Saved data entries
--- START ---

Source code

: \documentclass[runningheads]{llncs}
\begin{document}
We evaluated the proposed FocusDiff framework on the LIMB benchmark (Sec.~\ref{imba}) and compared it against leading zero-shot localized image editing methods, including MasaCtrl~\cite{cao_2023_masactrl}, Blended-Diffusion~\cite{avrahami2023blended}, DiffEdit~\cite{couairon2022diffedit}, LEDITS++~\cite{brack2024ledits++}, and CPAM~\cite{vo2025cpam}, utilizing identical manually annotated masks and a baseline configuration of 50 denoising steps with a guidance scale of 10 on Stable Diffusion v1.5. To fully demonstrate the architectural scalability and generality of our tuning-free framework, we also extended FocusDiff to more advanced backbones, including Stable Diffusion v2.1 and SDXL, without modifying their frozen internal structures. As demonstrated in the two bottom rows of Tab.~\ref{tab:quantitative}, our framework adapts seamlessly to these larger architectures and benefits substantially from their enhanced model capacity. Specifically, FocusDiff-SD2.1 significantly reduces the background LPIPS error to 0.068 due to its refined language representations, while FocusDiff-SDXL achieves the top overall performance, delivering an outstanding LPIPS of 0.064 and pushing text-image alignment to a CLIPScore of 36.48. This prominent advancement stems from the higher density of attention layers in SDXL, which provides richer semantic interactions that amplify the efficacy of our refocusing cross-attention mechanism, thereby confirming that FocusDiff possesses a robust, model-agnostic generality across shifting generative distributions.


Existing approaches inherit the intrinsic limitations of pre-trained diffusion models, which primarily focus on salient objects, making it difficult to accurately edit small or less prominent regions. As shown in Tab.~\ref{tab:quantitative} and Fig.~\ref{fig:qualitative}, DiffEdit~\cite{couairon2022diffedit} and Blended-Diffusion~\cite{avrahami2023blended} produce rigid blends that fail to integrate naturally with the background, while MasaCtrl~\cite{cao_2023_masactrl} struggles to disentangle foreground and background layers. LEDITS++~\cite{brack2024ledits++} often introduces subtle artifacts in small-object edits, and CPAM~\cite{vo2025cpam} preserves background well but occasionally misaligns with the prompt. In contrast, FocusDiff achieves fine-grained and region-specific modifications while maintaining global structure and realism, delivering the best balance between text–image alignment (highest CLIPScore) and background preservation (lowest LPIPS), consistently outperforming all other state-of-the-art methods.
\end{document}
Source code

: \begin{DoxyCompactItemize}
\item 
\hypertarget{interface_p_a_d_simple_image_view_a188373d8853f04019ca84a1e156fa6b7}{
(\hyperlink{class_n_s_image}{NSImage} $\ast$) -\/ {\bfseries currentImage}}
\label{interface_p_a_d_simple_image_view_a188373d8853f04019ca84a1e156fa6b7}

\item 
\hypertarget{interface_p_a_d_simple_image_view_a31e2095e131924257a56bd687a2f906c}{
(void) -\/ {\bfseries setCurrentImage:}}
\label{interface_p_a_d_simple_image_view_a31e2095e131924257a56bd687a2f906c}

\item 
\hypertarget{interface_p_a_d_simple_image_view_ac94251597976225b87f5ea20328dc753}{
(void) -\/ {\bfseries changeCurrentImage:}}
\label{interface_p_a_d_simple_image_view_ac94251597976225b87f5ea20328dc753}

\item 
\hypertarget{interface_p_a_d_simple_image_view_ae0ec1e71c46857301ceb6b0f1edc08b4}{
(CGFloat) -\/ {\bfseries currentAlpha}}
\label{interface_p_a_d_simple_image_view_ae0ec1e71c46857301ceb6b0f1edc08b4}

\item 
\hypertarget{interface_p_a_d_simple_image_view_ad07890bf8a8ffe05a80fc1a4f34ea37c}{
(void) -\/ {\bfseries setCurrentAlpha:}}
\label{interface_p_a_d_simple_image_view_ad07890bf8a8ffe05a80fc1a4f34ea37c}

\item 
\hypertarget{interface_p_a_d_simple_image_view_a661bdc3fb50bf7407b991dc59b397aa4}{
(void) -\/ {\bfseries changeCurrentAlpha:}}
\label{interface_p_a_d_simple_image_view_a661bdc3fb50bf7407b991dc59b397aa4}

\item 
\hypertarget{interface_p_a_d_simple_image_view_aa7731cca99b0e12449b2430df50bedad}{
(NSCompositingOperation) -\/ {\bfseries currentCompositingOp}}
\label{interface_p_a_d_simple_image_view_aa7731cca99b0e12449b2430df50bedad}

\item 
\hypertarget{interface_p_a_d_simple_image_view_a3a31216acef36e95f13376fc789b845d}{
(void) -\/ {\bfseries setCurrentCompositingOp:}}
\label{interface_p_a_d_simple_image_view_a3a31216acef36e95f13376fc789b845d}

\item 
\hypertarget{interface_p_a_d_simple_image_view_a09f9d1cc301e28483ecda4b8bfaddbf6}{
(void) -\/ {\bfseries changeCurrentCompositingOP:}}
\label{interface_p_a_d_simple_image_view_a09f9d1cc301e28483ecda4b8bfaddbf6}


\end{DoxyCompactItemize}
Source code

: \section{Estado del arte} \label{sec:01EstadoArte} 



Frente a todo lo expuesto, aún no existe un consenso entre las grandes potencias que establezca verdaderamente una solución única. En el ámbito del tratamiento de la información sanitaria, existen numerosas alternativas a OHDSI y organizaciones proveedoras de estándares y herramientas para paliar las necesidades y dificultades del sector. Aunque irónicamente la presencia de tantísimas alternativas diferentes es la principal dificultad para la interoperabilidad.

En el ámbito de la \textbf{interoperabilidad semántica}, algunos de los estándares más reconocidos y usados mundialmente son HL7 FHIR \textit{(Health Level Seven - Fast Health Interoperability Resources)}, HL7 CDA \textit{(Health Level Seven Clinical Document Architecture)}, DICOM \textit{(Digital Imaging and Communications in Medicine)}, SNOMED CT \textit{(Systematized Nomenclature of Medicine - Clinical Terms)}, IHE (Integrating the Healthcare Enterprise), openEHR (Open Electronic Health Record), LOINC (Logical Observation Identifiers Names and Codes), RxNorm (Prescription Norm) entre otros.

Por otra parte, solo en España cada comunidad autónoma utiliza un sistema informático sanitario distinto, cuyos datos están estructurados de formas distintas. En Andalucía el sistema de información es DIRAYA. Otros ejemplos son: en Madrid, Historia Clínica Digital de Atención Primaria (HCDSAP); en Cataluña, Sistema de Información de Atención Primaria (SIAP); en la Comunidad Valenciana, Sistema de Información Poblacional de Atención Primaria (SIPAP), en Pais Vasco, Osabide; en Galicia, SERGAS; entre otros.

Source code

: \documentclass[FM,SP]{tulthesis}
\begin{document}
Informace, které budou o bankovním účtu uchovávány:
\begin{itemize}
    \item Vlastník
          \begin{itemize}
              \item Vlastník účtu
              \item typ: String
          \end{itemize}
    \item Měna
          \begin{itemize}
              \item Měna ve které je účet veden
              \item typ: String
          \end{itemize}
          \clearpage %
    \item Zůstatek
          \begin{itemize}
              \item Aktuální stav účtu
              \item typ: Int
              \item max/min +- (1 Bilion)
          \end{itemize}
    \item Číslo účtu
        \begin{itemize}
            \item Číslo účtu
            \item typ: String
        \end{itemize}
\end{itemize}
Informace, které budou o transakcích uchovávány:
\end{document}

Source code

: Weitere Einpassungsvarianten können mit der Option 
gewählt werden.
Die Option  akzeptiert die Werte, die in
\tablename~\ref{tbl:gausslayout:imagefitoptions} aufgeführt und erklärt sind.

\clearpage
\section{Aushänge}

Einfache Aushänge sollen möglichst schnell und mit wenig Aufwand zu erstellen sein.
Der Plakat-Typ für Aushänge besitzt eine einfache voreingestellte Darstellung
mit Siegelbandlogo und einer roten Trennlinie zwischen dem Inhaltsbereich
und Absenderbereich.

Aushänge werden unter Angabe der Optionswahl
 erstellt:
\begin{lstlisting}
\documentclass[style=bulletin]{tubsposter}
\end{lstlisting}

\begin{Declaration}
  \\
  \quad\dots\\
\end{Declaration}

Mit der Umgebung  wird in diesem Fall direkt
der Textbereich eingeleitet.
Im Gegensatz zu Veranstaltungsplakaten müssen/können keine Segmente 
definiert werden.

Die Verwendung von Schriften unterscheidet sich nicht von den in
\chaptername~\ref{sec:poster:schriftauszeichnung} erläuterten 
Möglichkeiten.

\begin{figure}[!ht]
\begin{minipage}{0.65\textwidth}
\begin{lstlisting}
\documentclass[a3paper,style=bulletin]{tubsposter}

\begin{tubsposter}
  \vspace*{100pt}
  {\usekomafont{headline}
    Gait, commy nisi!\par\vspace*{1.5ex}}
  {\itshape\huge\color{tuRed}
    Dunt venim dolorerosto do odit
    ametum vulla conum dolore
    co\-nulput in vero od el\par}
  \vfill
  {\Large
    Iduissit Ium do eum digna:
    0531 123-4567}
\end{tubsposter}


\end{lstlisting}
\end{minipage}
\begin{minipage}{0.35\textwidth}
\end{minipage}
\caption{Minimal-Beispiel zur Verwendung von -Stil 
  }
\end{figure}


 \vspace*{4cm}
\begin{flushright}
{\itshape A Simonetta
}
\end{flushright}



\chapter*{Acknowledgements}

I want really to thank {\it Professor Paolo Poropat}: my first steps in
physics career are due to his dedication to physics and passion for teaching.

--- END ---

> TASK INSTRUCTIONS
For this exercise, repeat exactly the lines of the data above from the one with "Informace, které budou o bankovním" down to the one with "Werte, die in", both end lines included.

> WORKED SOLUTION
Informace, které budou o bankovním účtu uchovávány:
\begin{itemize}
    \item Vlastník
          \begin{itemize}
              \item Vlastník účtu
              \item typ: String
          \end{itemize}
    \item Měna
          \begin{itemize}
              \item Měna ve které je účet veden
              \item typ: String
          \end{itemize}
          \clearpage %
    \item Zůstatek
          \begin{itemize}
              \item Aktuální stav účtu
              \item typ: Int
              \item max/min +- (1 Bilion)
          \end{itemize}
    \item Číslo účtu
        \begin{itemize}
            \item Číslo účtu
            \item typ: String
        \end{itemize}
\end{itemize}
Informace, které budou o transakcích uchovávány:
\end{document}

Source code

: Weitere Einpassungsvarianten können mit der Option 
gewählt werden.
Die Option  akzeptiert die Werte, die in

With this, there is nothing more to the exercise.